# Given records:
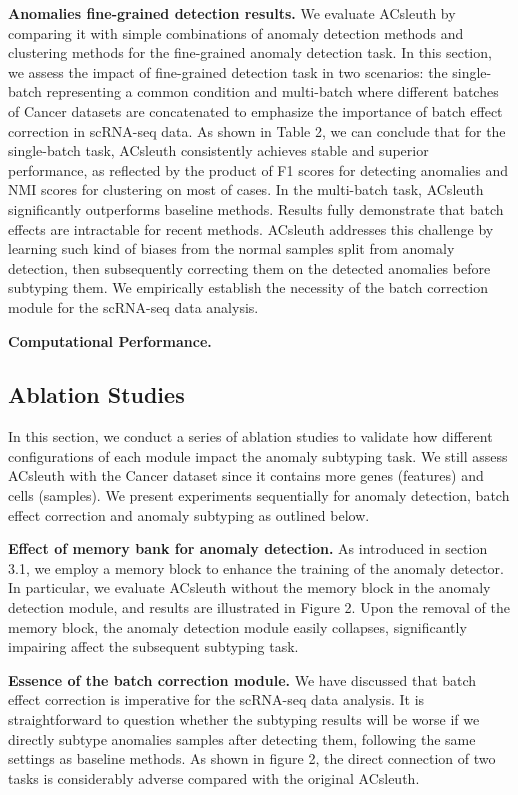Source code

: \documentclass{article}
\begin{document}
\textbf{Anomalies fine-grained detection results.}	We evaluate ACsleuth by comparing it with simple combinations 
of anomaly detection methods and clustering methods for the fine-grained anomaly detection task. In 
this section, we assess the impact of fine-grained detection task in two scenarios: the 
single-batch representing a common condition and multi-batch where different batches of 
Cancer datasets are concatenated to emphasize the importance of batch effect correction 
in scRNA-seq data. As shown in Table 2, we can conclude that for the single-batch task, 
ACsleuth consistently achieves stable and superior performance, as reflected by the product 
of F1 scores for detecting anomalies and NMI scores for clustering on most of cases. In 
the multi-batch task, ACsleuth significantly outperforms baseline methods. Results fully 
demonstrate that batch effects are intractable for recent methods. ACsleuth addresses this 
challenge by learning such kind of biases from the normal samples split from anomaly 
detection, then subsequently correcting them on the detected anomalies before subtyping 
them. We empirically establish the necessity of the batch correction module for the scRNA-seq data analysis.

\textbf{Computational Performance.}
\subsection{Ablation Studies}
In this section, we conduct a series of ablation studies to validate how different 
configurations of each module impact the anomaly subtyping task. We still assess ACsleuth with 
the Cancer dataset since it contains more genes (features) and cells (samples). We 
present experiments sequentially for anomaly detection, batch effect correction and anomaly 
subtyping as outlined below.

\textbf{Effect of memory bank for anomaly detection.}	As introduced in section 3.1, 
we employ a memory block to enhance the training of the anomaly detector. In particular, 
we evaluate ACsleuth without the memory block in the anomaly detection module, and results are 
illustrated in Figure 2. Upon the removal of the memory block, the anomaly detection 
module easily collapses, significantly impairing affect the subsequent subtyping task.

\textbf{Essence of the batch correction module.}	We have discussed that batch effect correction 
is imperative for the scRNA-seq data analysis. It is straightforward to question whether 
the subtyping results will be worse if we directly subtype anomalies samples after 
detecting them, following the same settings as baseline methods. As shown in figure 2, 
the direct connection of two tasks is considerably adverse compared with the original ACsleuth.
\end{document}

# Try it:
From the records above, quote only the lines running from the line with "In this section, we" to the line with "the Cancer dataset", both lines included.

# Solved problem:
In this section, we conduct a series of ablation studies to validate how different 
configurations of each module impact the anomaly subtyping task. We still assess ACsleuth with 
the Cancer dataset since it contains more genes (features) and cells (samples). We 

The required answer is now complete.